Baby was killed by making pice

                           Baby was killed by making pice

While the status of the Asiatic lion (P. l. persica) as a subspecies is generally accepted, the systematic relationships among African lions are still not completely resolved. Mitochondrial variation in living African lions seemed to be modest according to some newer studies; therefore, all sub-Saharan lions have sometimes been considered a single subspecies. However, a recent study revealed lions from western and central Africa differ genetically from lions of southern or eastern Africa. According to this study, Western African lions are more closely related to Asian lions than to South or East African lions. These findings might be explained by a late Pleistocene extinction event of lions in western and central Africa, and a subsequent recolonisation of these parts from Asia.

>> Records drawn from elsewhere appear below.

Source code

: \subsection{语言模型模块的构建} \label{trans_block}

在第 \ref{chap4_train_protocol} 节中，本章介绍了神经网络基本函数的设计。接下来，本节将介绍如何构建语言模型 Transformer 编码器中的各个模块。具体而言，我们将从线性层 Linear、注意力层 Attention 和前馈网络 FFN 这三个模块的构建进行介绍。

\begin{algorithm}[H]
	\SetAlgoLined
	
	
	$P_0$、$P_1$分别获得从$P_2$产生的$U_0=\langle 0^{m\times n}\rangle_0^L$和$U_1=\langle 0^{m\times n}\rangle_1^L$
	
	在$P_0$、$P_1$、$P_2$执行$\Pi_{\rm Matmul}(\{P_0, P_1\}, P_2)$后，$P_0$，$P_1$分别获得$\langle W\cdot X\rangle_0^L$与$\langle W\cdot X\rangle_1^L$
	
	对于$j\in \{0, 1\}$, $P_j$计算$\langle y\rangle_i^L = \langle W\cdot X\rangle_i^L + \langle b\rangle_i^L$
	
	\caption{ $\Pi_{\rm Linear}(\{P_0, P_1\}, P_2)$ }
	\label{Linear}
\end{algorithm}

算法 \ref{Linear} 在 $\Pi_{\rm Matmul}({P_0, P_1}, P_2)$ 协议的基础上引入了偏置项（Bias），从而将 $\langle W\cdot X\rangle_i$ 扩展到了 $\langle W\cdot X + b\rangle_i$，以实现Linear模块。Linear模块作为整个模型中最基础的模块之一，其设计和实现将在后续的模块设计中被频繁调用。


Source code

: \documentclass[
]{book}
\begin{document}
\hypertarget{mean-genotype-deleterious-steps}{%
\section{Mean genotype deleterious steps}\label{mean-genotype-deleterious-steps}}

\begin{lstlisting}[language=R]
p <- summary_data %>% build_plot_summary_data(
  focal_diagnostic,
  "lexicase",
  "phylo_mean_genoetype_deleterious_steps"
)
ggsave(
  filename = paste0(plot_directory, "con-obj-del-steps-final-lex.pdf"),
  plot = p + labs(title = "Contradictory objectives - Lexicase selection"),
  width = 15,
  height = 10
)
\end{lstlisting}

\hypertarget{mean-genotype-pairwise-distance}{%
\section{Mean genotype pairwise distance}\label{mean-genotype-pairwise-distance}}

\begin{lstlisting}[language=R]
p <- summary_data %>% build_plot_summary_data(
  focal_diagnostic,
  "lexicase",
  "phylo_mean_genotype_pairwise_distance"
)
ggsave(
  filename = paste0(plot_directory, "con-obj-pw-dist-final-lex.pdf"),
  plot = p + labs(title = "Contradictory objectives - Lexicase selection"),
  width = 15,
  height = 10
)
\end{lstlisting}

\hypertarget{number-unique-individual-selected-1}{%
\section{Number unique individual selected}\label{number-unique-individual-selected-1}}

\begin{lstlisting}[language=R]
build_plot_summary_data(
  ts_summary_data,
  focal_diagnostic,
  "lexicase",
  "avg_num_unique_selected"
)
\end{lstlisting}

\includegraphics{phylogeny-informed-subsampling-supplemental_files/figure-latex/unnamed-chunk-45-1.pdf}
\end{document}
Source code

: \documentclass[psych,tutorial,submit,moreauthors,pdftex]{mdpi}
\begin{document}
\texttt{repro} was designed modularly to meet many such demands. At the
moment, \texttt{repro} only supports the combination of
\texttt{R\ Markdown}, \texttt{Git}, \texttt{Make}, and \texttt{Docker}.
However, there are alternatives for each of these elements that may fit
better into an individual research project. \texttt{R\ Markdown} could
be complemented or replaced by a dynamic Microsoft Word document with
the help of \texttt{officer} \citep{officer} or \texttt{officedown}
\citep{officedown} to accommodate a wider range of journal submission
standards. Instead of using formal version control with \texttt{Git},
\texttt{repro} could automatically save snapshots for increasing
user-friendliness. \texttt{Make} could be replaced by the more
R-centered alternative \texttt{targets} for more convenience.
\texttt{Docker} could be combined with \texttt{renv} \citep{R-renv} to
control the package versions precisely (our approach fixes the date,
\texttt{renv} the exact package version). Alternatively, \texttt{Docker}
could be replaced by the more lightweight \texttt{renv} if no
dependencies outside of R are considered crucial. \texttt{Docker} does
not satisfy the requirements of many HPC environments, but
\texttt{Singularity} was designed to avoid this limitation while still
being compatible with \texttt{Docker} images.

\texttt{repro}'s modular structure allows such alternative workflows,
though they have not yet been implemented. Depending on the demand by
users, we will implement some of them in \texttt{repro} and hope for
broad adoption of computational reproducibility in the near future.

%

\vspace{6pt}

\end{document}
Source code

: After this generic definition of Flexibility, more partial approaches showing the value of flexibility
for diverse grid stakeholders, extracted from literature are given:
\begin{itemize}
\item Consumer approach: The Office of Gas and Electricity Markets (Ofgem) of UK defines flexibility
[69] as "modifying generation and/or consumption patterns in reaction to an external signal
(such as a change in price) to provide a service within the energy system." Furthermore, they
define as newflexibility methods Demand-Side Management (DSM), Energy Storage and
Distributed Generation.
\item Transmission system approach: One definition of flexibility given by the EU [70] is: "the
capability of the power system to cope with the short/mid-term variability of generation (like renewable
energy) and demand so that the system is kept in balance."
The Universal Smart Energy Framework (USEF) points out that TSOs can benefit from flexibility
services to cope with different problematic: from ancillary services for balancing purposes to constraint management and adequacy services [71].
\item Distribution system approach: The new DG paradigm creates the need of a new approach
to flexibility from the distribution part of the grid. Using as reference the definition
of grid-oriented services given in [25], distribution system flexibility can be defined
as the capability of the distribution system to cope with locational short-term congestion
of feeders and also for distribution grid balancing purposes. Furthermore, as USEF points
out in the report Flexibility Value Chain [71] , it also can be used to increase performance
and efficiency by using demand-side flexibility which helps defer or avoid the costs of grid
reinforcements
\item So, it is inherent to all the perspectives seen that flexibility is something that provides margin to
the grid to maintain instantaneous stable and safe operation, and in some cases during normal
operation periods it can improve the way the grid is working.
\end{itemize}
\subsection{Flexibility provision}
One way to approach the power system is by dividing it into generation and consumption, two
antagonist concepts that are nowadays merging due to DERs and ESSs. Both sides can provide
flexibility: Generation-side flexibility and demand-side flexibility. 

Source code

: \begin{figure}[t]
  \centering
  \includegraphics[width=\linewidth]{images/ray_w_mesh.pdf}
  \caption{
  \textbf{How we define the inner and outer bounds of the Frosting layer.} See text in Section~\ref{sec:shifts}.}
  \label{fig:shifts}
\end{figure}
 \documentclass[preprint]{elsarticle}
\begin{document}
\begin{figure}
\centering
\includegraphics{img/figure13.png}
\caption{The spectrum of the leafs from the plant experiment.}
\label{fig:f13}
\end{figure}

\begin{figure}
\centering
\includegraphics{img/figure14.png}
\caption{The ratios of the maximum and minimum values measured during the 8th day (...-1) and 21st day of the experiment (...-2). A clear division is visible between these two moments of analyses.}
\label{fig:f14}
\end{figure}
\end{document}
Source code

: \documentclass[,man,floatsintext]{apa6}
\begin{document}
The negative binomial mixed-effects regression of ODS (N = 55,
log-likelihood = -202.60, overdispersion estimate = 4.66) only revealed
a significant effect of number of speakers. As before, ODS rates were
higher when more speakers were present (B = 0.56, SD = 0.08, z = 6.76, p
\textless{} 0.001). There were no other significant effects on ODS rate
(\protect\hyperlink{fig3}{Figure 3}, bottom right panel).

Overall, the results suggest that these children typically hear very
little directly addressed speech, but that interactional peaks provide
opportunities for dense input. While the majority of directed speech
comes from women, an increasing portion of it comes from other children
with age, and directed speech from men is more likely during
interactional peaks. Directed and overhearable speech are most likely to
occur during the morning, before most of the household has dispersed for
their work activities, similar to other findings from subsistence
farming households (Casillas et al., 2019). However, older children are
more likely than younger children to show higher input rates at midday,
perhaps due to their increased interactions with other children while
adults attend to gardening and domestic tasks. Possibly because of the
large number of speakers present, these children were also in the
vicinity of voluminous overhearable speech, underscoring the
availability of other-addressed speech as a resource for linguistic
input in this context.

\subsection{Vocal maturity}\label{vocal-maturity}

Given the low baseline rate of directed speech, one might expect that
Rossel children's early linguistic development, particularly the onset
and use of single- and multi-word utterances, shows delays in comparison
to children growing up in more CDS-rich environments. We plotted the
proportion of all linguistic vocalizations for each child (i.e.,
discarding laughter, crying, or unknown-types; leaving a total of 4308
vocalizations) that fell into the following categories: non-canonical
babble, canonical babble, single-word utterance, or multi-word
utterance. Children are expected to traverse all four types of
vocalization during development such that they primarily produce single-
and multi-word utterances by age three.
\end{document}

Previous studies, which were focused mainly on lions from eastern and southern parts of Africa, already showed these can be possibly divided in two main clades: one to the west of the Great Rift Valley and the other to the east. Lions from Tsavo in eastern Kenya are much closer genetically to lions in Transvaal (South Africa), than to those in the Aberdare Range in western Kenya.[23] Another study revealed there are three major types of lions, one North African–Asian, one southern African and one middle African.[24] Conversely, Per Christiansen found that using skull morphology allowed him to identify the subspecies krugeri, nubica, persica, and senegalensis, while there was overlap between bleyenberghi with senegalensis and krugeri. The Asiatic lion persica was the most distinctive, and the Cape lion had characteristics allying it more with P. l. persica than the other sub-Saharan lions. He had analysed 58 lion skulls in three European museums.[25] Based on recent genetic studies, the Cat Classification Task Force of the IUCN SSC Cat Specialist Group has provisionally proposed to assign the lions occurring in Asia and West, Central and North Africa to the subspecies Panthera leo leo and the lions inhabiting South and East Africa to the subspecies Panthera leo melanochaita.[26] The U.S. Fish and Wildlife Service has followed this revised taxonomic classification, as being based on "the best available scientific and commercial information", in listing these two subspecies as, respectively, endangered and threatened.